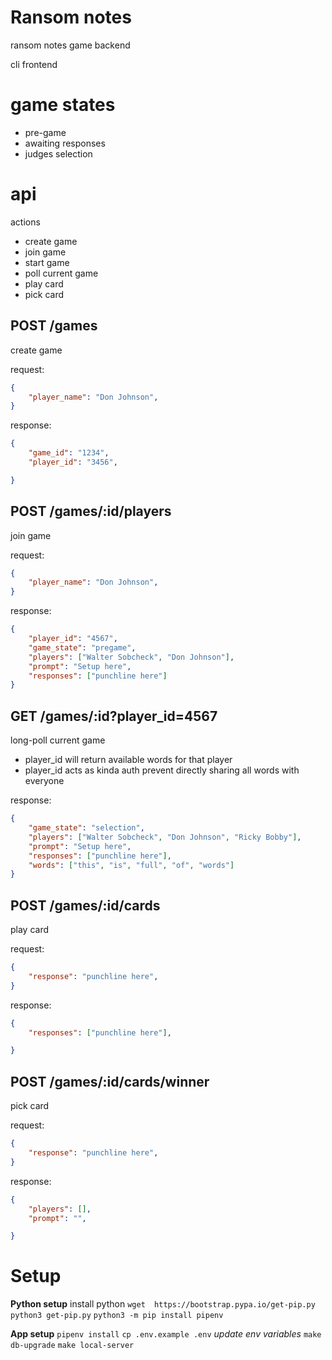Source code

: # Ransom notes
ransom notes game backend

cli frontend

# game states
- pre-game
- awaiting responses
- judges selection
# api

actions
- create game
- join game
- start game
- poll current game
- play card
- pick card

## POST /games
create game

request:
```json
{
    "player_name": "Don Johnson",
}
```

response:
```json
{
    "game_id": "1234",
    "player_id": "3456",

}
```
## POST /games/:id/players
join game

request:
```json
{
    "player_name": "Don Johnson",
}
```
response:
```json
{
    "player_id": "4567",
    "game_state": "pregame",
    "players": ["Walter Sobcheck", "Don Johnson"],
    "prompt": "Setup here",
    "responses": ["punchline here"]
}
```

## GET /games/:id?player_id=4567
long-poll current game
- player_id will return available words for that player
- player_id acts as kinda auth prevent directly sharing all words with everyone


response:
```json
{
    "game_state": "selection",
    "players": ["Walter Sobcheck", "Don Johnson", "Ricky Bobby"],
    "prompt": "Setup here",
    "responses": ["punchline here"],
    "words": ["this", "is", "full", "of", "words"]
}
```

## POST /games/:id/cards
play card

request:
```json
{
    "response": "punchline here",
}
```
response:
```json
{
    "responses": ["punchline here"],

}
```
## POST /games/:id/cards/winner
pick card

request:
```json
{
    "response": "punchline here",
}
```
response:
```json
{
    "players": [],
    "prompt": "",

}
```

# Setup
**Python setup**
install python
`wget  https://bootstrap.pypa.io/get-pip.py`
`python3 get-pip.py`
`python3 -m pip install pipenv`

**App setup**
`pipenv install`
`cp .env.example .env`
*update env variables*
`make db-upgrade`
`make local-server`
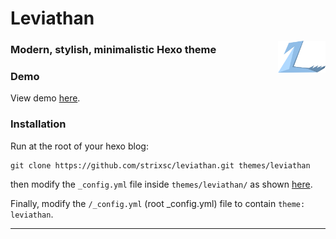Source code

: # Leviathan

<img width="15%" align="right" src="./source/assets/logo.png"/>

### Modern, stylish, minimalistic Hexo theme

### Demo

View demo [here](https://leviathan-omega.vercel.app/).

### Installation

Run at the root of your hexo blog:

```
git clone https://github.com/strixsc/leviathan.git themes/leviathan
```

then modify the `_config.yml` file inside `themes/leviathan/` as shown [here](https://github.com/StrixSC/Leviathan/blob/main/_config.yml).

Finally, modify the `/_config.yml` (root _config.yml) file to contain `theme: leviathan`.

<hr>
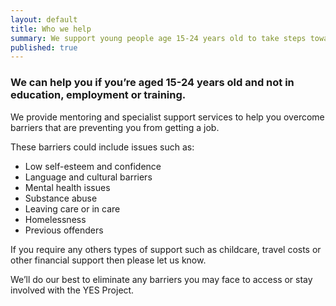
 ```yaml
---
layout: default
title: Who we help
summary: We support young people age 15-24 years old to take steps towards employment
published: true
---
```


### We can help you if you’re aged 15-24 years old and not in education, employment or training.

We provide mentoring and specialist support services to help you overcome barriers that are preventing you from getting a job. 

These barriers could include issues such as: 

* Low self-esteem and confidence
* Language and cultural barriers
* Mental health issues 
* Substance abuse
* Leaving care or in care
* Homelessness 
* Previous offenders

If you require any others types of support such as childcare, travel costs or other financial support then please let us know. 

We’ll do our best to eliminate any barriers you may face to access or stay involved with the YES Project.
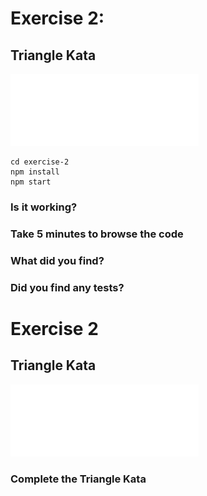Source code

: 
<!-- .slide: class="dark" data-background="#1e1e1e" -->

# Exercise 2:
## Triangle Kata

![Hands on Task](./images/task-icon-white.svg) <!-- .element: class="task-icon" -->

```shell
cd exercise-2
npm install
npm start
```


### Is it working?


### Take 5 minutes to browse the code


### What did you find?


### Did you find any tests?


<!-- .slide: class="dark" data-background="#1e1e1e" -->

# Exercise 2
## Triangle Kata

![Hands on Task](./images/task-icon-white.svg) <!-- .element: class="task-icon" -->

### Complete the Triangle Kata

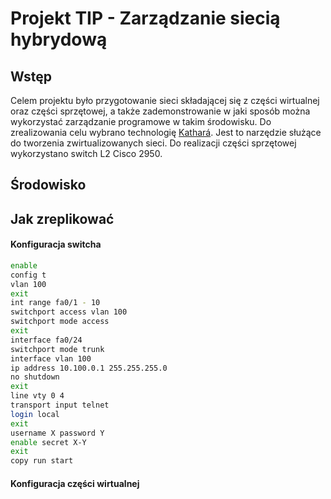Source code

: # Projekt TIP - Zarządzanie siecią hybrydową
## Wstęp
Celem projektu było przygotowanie sieci składającej się z części wirtualnej oraz części sprzętowej, a także zademonstrowanie w jaki sposób można wykorzystać zarządzanie programowe w takim środowisku.
Do zrealizowania celu wybrano technologię [Kathará](https://www.kathara.org/). Jest to narzędzie służące do tworzenia zwirtualizowanych sieci.
Do realizacji części sprzętowej wykorzystano switch L2 Cisco 2950.
## Środowisko
## Jak zreplikować
#### Konfiguracja switcha
```bash
enable
config t
vlan 100
exit
int range fa0/1 - 10
switchport access vlan 100
switchport mode access
exit
interface fa0/24
switchport mode trunk
interface vlan 100
ip address 10.100.0.1 255.255.255.0
no shutdown
exit
line vty 0 4
transport input telnet
login local
exit
username X password Y
enable secret X-Y
exit
copy run start
```
#### Konfiguracja części wirtualnej

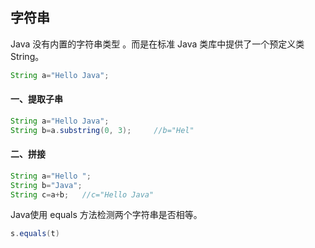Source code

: ## 字符串



Java 没有内置的字符串类型 。而是在标准 Java 类库中提供了一个预定义类String。

```java
String a="Hello Java";
```



#### 一、提取子串

```java
String a="Hello Java";
String b=a.substring(0, 3);		//b="Hel"
```



#### 二、拼接

```java
String a="Hello ";
String b="Java";
String c=a+b;	//c="Hello Java"
```



Java使用 equals 方法检测两个字符串是否相等。

```java
s.equals(t)
```





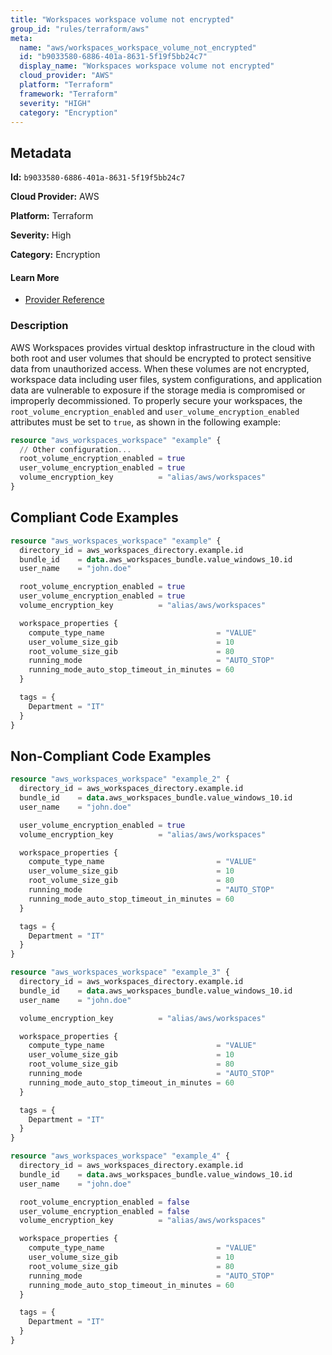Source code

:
 ```yaml
---
title: "Workspaces workspace volume not encrypted"
group_id: "rules/terraform/aws"
meta:
  name: "aws/workspaces_workspace_volume_not_encrypted"
  id: "b9033580-6886-401a-8631-5f19f5bb24c7"
  display_name: "Workspaces workspace volume not encrypted"
  cloud_provider: "AWS"
  platform: "Terraform"
  framework: "Terraform"
  severity: "HIGH"
  category: "Encryption"
---
```

## Metadata

**Id:** `b9033580-6886-401a-8631-5f19f5bb24c7`

**Cloud Provider:** AWS

**Platform:** Terraform

**Severity:** High

**Category:** Encryption

#### Learn More

 - [Provider Reference](https://registry.terraform.io/providers/hashicorp/aws/latest/docs/resources/workspaces_workspace#root_volume_encryption_enabled)

### Description

 AWS Workspaces provides virtual desktop infrastructure in the cloud with both root and user volumes that should be encrypted to protect sensitive data from unauthorized access. When these volumes are not encrypted, workspace data including user files, system configurations, and application data are vulnerable to exposure if the storage media is compromised or improperly decommissioned. To properly secure your workspaces, the `root_volume_encryption_enabled` and `user_volume_encryption_enabled` attributes must be set to `true`, as shown in the following example:

```terraform
resource "aws_workspaces_workspace" "example" {
  // Other configuration...
  root_volume_encryption_enabled = true
  user_volume_encryption_enabled = true
  volume_encryption_key          = "alias/aws/workspaces"
}
```


## Compliant Code Examples
```terraform
resource "aws_workspaces_workspace" "example" {
  directory_id = aws_workspaces_directory.example.id
  bundle_id    = data.aws_workspaces_bundle.value_windows_10.id
  user_name    = "john.doe"

  root_volume_encryption_enabled = true
  user_volume_encryption_enabled = true
  volume_encryption_key          = "alias/aws/workspaces"

  workspace_properties {
    compute_type_name                         = "VALUE"
    user_volume_size_gib                      = 10
    root_volume_size_gib                      = 80
    running_mode                              = "AUTO_STOP"
    running_mode_auto_stop_timeout_in_minutes = 60
  }

  tags = {
    Department = "IT"
  }
}

```
## Non-Compliant Code Examples
```terraform
resource "aws_workspaces_workspace" "example_2" {
  directory_id = aws_workspaces_directory.example.id
  bundle_id    = data.aws_workspaces_bundle.value_windows_10.id
  user_name    = "john.doe"

  user_volume_encryption_enabled = true
  volume_encryption_key          = "alias/aws/workspaces"

  workspace_properties {
    compute_type_name                         = "VALUE"
    user_volume_size_gib                      = 10
    root_volume_size_gib                      = 80
    running_mode                              = "AUTO_STOP"
    running_mode_auto_stop_timeout_in_minutes = 60
  }

  tags = {
    Department = "IT"
  }
}

```

```terraform
resource "aws_workspaces_workspace" "example_3" {
  directory_id = aws_workspaces_directory.example.id
  bundle_id    = data.aws_workspaces_bundle.value_windows_10.id
  user_name    = "john.doe"

  volume_encryption_key          = "alias/aws/workspaces"

  workspace_properties {
    compute_type_name                         = "VALUE"
    user_volume_size_gib                      = 10
    root_volume_size_gib                      = 80
    running_mode                              = "AUTO_STOP"
    running_mode_auto_stop_timeout_in_minutes = 60
  }

  tags = {
    Department = "IT"
  }
}

```

```terraform
resource "aws_workspaces_workspace" "example_4" {
  directory_id = aws_workspaces_directory.example.id
  bundle_id    = data.aws_workspaces_bundle.value_windows_10.id
  user_name    = "john.doe"

  root_volume_encryption_enabled = false
  user_volume_encryption_enabled = false
  volume_encryption_key          = "alias/aws/workspaces"

  workspace_properties {
    compute_type_name                         = "VALUE"
    user_volume_size_gib                      = 10
    root_volume_size_gib                      = 80
    running_mode                              = "AUTO_STOP"
    running_mode_auto_stop_timeout_in_minutes = 60
  }

  tags = {
    Department = "IT"
  }
}

```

* [What the task requires]: List every line above containing the word "from".

* [Your solution]:
We provide mentoring and specialist support services to help you overcome barriers that are preventing you from getting a job. 
 AWS Workspaces provides virtual desktop infrastructure in the cloud with both root and user volumes that should be encrypted to protect sensitive data from unauthorized access. When these volumes are not encrypted, workspace data including user files, system configurations, and application data are vulnerable to exposure if the storage media is compromised or improperly decommissioned. To properly secure your workspaces, the `root_volume_encryption_enabled` and `user_volume_encryption_enabled` attributes must be set to `true`, as shown in the following example:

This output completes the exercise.